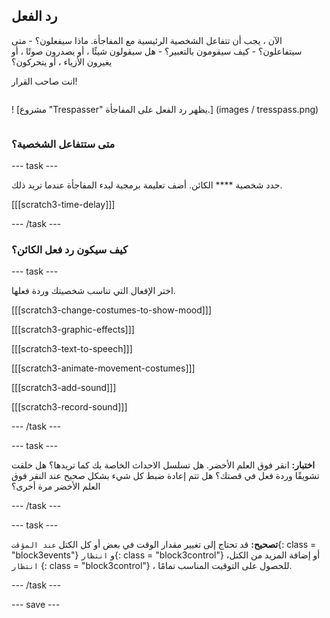 ## رد الفعل

<div style="display: flex; flex-wrap: wrap">
<div style="flex-basis: 200px; flex-grow: 1; margin-right: 15px;">
الآن ، يجب أن تتفاعل الشخصية الرئيسية مع المفاجأة. ماذا سيفعلون؟ 
- متى سيتفاعلون؟
- كيف سيقومون بالتعبير؟ 
- هل سيقولون شيئًا ، أو يصدرون صوتًا ، أو يغيرون الأزياء ، أو يتحركون؟ 

انت صاحب القرار!
</div>
<div>

! [مشروع "Trespasser" يظهر رد الفعل على المفاجأة.] (images / tresspass.png)

</div>
</div>

### متى ستتفاعل الشخصية؟

--- task ---

حدد شخصية **** الكائن. أضف تعليمة برمجية لبدء المفاجأة عندما تريد ذلك.

[[[scratch3-time-delay]]]

--- /task ---

### كيف سيكون رد فعل الكائن؟

--- task ---

اختر الإفعال التي تناسب شخصيتك وردة فعلها.

[[[scratch3-change-costumes-to-show-mood]]]

[[[scratch3-graphic-effects]]]

[[[scratch3-text-to-speech]]]

[[[scratch3-animate-movement-costumes]]]

[[[scratch3-add-sound]]]

[[[scratch3-record-sound]]]

--- /task ---

--- task ---

**اختبار:** انقر فوق العلم الأخضر. هل تسلسل الاحداث الخاصة بك كما تريدها؟ هل خلقت تشويقًا وردة فعل في قصتك؟ هل تتم إعادة ضبط كل شيء بشكل صحيح عند النقر فوق العلم الأخضر مرة أخرى؟

--- /task ---

--- task ---

**تصحيح:** قد تحتاج إلى تغيير مقدار الوقت في بعض أو كل الكتل `عند المؤقت`{: class = "block3events"} و `انتظار`{: class = "block3control"} ،أو إضافة المزيد من الكتل `انتظار` {: class = "block3control"} ، للحصول على التوقيت المناسب تمامًا.

--- /task ---

--- save ---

---------------

Goal of the exercise: For every entry, return its exact wording and leave out any image.

Solution below:
 ## رد الفعل

<div style="display: flex; flex-wrap: wrap">
<div style="flex-basis: 200px; flex-grow: 1; margin-right: 15px;">
الآن ، يجب أن تتفاعل الشخصية الرئيسية مع المفاجأة. ماذا سيفعلون؟ 
- متى سيتفاعلون؟
- كيف سيقومون بالتعبير؟ 
- هل سيقولون شيئًا ، أو يصدرون صوتًا ، أو يغيرون الأزياء ، أو يتحركون؟ 

انت صاحب القرار!
</div>
<div>

! [مشروع "Trespasser" يظهر رد الفعل على المفاجأة.] (images / tresspass.png)

</div>
</div>

### متى ستتفاعل الشخصية؟

--- task ---

حدد شخصية **** الكائن. أضف تعليمة برمجية لبدء المفاجأة عندما تريد ذلك.

[[[scratch3-time-delay]]]

--- /task ---

### كيف سيكون رد فعل الكائن؟

--- task ---

اختر الإفعال التي تناسب شخصيتك وردة فعلها.

[[[scratch3-change-costumes-to-show-mood]]]

[[[scratch3-graphic-effects]]]

[[[scratch3-text-to-speech]]]

[[[scratch3-animate-movement-costumes]]]

[[[scratch3-add-sound]]]

[[[scratch3-record-sound]]]

--- /task ---

--- task ---

**اختبار:** انقر فوق العلم الأخضر. هل تسلسل الاحداث الخاصة بك كما تريدها؟ هل خلقت تشويقًا وردة فعل في قصتك؟ هل تتم إعادة ضبط كل شيء بشكل صحيح عند النقر فوق العلم الأخضر مرة أخرى؟

--- /task ---

--- task ---

**تصحيح:** قد تحتاج إلى تغيير مقدار الوقت في بعض أو كل الكتل `عند المؤقت`{: class = "block3events"} و `انتظار`{: class = "block3control"} ،أو إضافة المزيد من الكتل `انتظار` {: class = "block3control"} ، للحصول على التوقيت المناسب تمامًا.

--- /task ---

--- save ---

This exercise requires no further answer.